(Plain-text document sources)
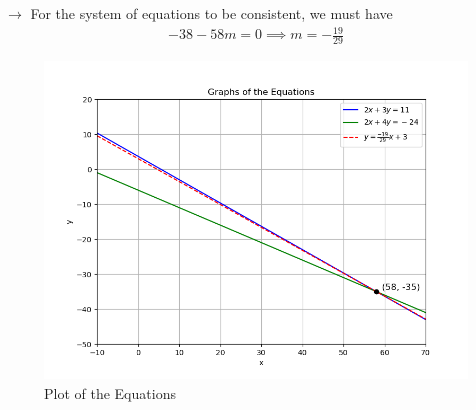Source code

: \documentclass[journal]{IEEEtran}
\begin{document}
$\rightarrow$ For the system of equations to be consistent, we must have
\begin{align}
    -38 - 58m = 0 \implies m = -\frac{19}{29}
\end{align}
\begin{figure}[h!]
   \centering
   \includegraphics[width=0.75\linewidth]{figs/01.png}
   \caption{Plot of the Equations}
   \label{Plot_1}
\end{figure}
\end{document}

**THE PROBLEM:**
Make an exact copy of every entry above, but keep the pictures out of it.

**THE COMPLETED TASK:**
Source code

: \documentclass[journal]{IEEEtran}
\begin{document}
$\rightarrow$ For the system of equations to be consistent, we must have
\begin{align}
    -38 - 58m = 0 \implies m = -\frac{19}{29}
\end{align}
\begin{figure}[h!]
   \centering
   \includegraphics[width=0.75\linewidth]{figs/01.png}
   \caption{Plot of the Equations}
   \label{Plot_1}
\end{figure}
\end{document}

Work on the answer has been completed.